● EXERCISE INSTRUCTIONS
A single number is required: the count of lines in the following entries that include the word "mathbb".

● MATERIAL PROVIDED
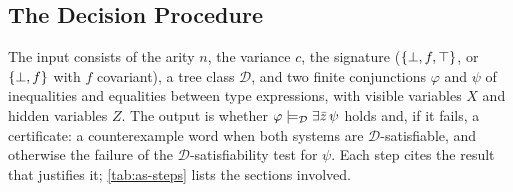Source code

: \subsection{The Decision Procedure}\label{sec:as-procedure}

The input consists of the arity $n$, the variance $c$, the signature ($\BFT$,
or $\BF$ with $f$ covariant), a tree class $\mathcal D$, and two finite
conjunctions $\varphi$ and $\psi$ of inequalities and equalities between
type expressions, with visible variables $X$ and hidden variables $Z$. The
output is whether $\varphi\models_{\mathcal D}\Exists\psi$ holds and, if it
fails, a certificate: a counterexample word when both systems are
$\mathcal D$-satisfiable, and otherwise the failure of the
$\mathcal D$-satisfiability test for $\psi$. Each step cites the result that
justifies it; \cref{tab:as-steps} lists the sections involved.

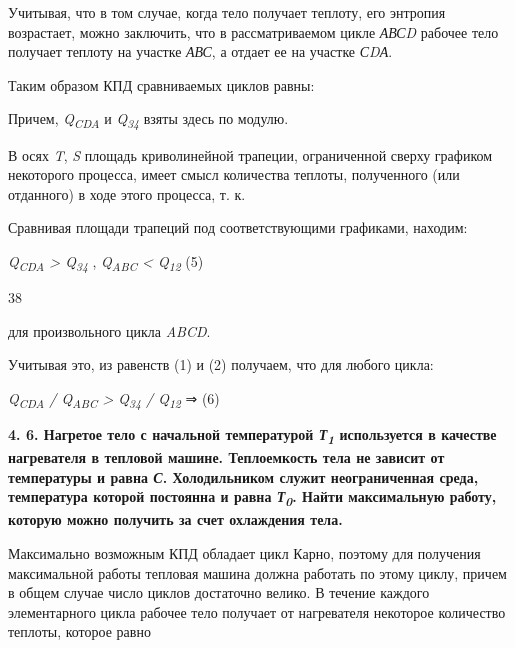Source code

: Учитывая, что в том случае, когда тело получает теплоту, его энтропия
возрастает, можно заключить, что в рассматриваемом цикле \emph{АВСD}
рабочее тело получает теплоту на участке \emph{АВС}, а отдает ее на
участке \emph{СDА}.

Таким образом КПД сравниваемых циклов равны:




Причем, \emph{Q\textsubscript{CDA}} и \emph{Q\textsubscript{34}} взяты
здесь по модулю.

В осях \emph{T}, \emph{S} площадь криволинейной трапеции, ограниченной
сверху графиком некоторого процесса, имеет смысл количества теплоты,
полученного (или отданного) в ходе этого процесса, т. к.


Сравнивая площади трапеций под соответствующими графиками, находим:

\emph{Q\textsubscript{CDA} \textgreater{} Q\textsubscript{34}} ,
\emph{Q\textsubscript{ABC} \textless{} Q\textsubscript{12}} (5)

38

для произвольного цикла \emph{ABCD}.

Учитывая это, из равенств (1) и (2) получаем, что для любого цикла:

\emph{Q\textsubscript{CDA} / Q\textsubscript{ABC} \textgreater{}
Q\textsubscript{34} / Q\textsubscript{12}} ⇒
(6)

\textbf{4. 6. Нагретое тело с начальной температурой
\emph{Т\textsubscript{1}} используется в качестве нагревателя в тепловой
машине. Теплоемкость тела не зависит от температуры и равна \emph{С}.
Холодильником служит неограниченная среда, температура которой постоянна
и равна \emph{Т\textsubscript{0}}. Найти максимальную работу, которую
можно получить за счет охлаждения тела.}

\solving{}

Максимально возможным КПД обладает цикл Карно, поэтому для получения
максимальной работы тепловая машина должна работать по этому циклу,
причем в общем случае число циклов достаточно велико. В течение каждого
элементарного цикла рабочее тело получает от нагревателя некоторое
количество теплоты, которое равно

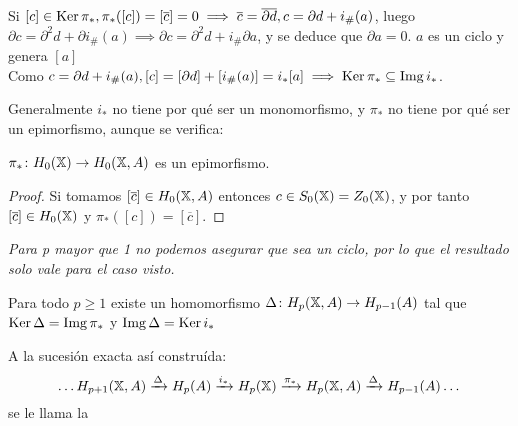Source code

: Si $[c] \in \operatorname{Ker} \pi_*, \pi_*([c]) = [\overline{c}] = 0 \implies \overline{c} = \overline{\partial d}, c = \partial d + i_\#(a)$,
luego $\partial c = \partial^2 d + \partial i_\#(a) \implies \partial c = \partial^2 d + i_\# \partial a$, y se deduce que $\partial a = 0$.
$a$ es un ciclo y genera $[a]$ \\
Como $c = \partial d + i_\#(a), [c] = [\partial d] + [i_\#(a)] = i_*[a] \implies \operatorname{Ker} \pi_* \subseteq \operatorname{Img} i_*$.

Generalmente $i_*$ no tiene por qué ser un monomorfismo, y $\pi_*$ no tiene por qué ser un epimorfismo, aunque se verifica:

\begin{proposition}
  $\pi_* \colon H_0({\mathbb X}) \to H_0({\mathbb X}, A)$ es un epimorfismo.
\end{proposition}

\begin{proof}
  Si tomamos $[\overline{c}] \in H_0({\mathbb X}, A)$ entonces $c \in S_0({\mathbb X}) = Z_0({\mathbb X})$, y por tanto $[\overline{c}] \in H_0({\mathbb X})$ y
  $\pi_*([c]) = [\overline{c}]$.
\end{proof}

\textit{Para p mayor que 1 no podemos asegurar que sea un ciclo, por lo que el resultado solo vale para el caso visto.}

\begin{proposition}
  Para todo $p \geq 1$ existe un homomorfismo $\Delta \colon H_p({\mathbb X}, A) \to H_{p-1}(A)$ tal que $\operatorname{Ker} \Delta = \operatorname{Img} \pi_*$ y $\operatorname{Img} \Delta = \operatorname{Ker} i_*$

  A la sucesión exacta así construída:
  \[\dots H_{p+1}({\mathbb X}, A) \xrightarrow{\Delta} H_p(A) \xrightarrow{i_*} H_p({\mathbb X}) \xrightarrow{\pi_*} H_p({\mathbb X}, A) \xrightarrow{\Delta} H_{p-1}(A) \dots\]
  se le llama la \underline{}
\end{proposition}

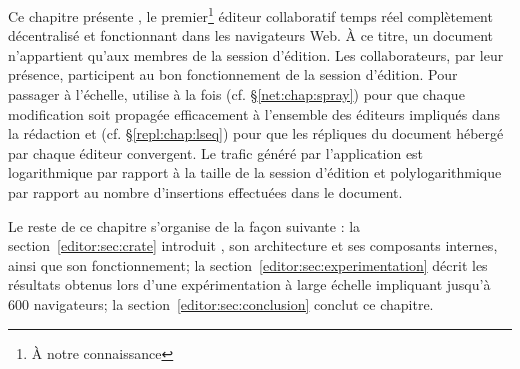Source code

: Ce chapitre présente \CRATE, le premier\footnote{À notre connaissance} éditeur
collaboratif temps réel complètement décentralisé et fonctionnant dans les
navigateurs Web. À ce titre, un document n'appartient qu'aux membres de la
session d'édition. Les collaborateurs, par leur présence, participent au bon
fonctionnement de la session d'édition. Pour passager à l'échelle, \CRATE
utilise à la fois \SPRAY (cf. §\ref{net:chap:spray}) pour que chaque
modification soit propagée efficacement à l'ensemble des éditeurs impliqués dans
la rédaction et \LSEQ (cf. §\ref{repl:chap:lseq}) pour que les répliques du
document hébergé par chaque éditeur convergent. Le trafic généré par
l'application est logarithmique par rapport à la taille de la session d'édition
et polylogarithmique par rapport au nombre d'insertions effectuées dans le
document.

Le reste de ce chapitre s'organise de la façon suivante : 
la section~\ref{editor:sec:crate} introduit \CRATE, son architecture et ses
composants internes, ainsi que son fonctionnement; la
section~\ref{editor:sec:experimentation} décrit les résultats obtenus lors d'une
expérimentation à large échelle impliquant jusqu'à 600 navigateurs; la
section~\ref{editor:sec:conclusion} conclut ce chapitre.


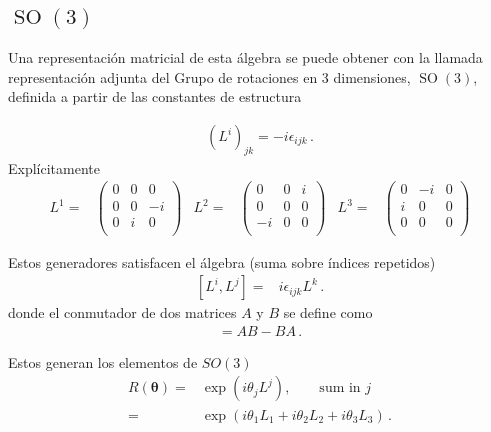 \subsection{$\operatorname{SO}(3)$}
Una representación matricial de esta álgebra se puede obtener con la llamada representación adjunta del Grupo de rotaciones en 3 dimensiones, $\operatorname{SO}(3)$, definida a partir de las constantes de estructura \cite{Veltman}
\begin{frame}
\begin{align}
  \label{eq:so3adj}
  (L^i)_{jk}=-i\epsilon_{ijk}\,.
\end{align}
Explícitamente
\begin{align*}
  L^1=&
  \begin{pmatrix}
   0 & 0 & 0\\
   0 & 0 & -i\\
   0 & i & 0 \\
  \end{pmatrix}&
 L^2=&
 \begin{pmatrix}
  0 & 0  & i \\ 
  0 & 0  & 0 \\
 -i & 0  & 0 \\
 \end{pmatrix}&
 L^3=&
 \begin{pmatrix}
   0 & -i & 0\\
   i & 0  & 0\\
   0 & 0 & 0\\
 \end{pmatrix}
\end{align*}

Estos generadores satisfacen el álgebra (suma sobre índices repetidos)
\begin{align}
  \left[ L^i,L^j \right]=& i \epsilon_{ijk}L^{k}\,.
\end{align}
donde el conmutador de dos matrices $A$ y $B$ se define como
\begin{align}
  [A,B]=AB-BA\,.
\end{align}
\end{frame}
Estos generan los elementos de $SO(3)$
\begin{align}
  R(\boldsymbol{\theta})=&\exp(i \theta_j L^{j}),\qquad\text{sum in $j$}\nonumber\\
                 =&\exp(i\theta_1 L_1+i\theta_2 L_2+i\theta_3 L_3)\,.
\end{align}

● WRITTEN SOLUTION
4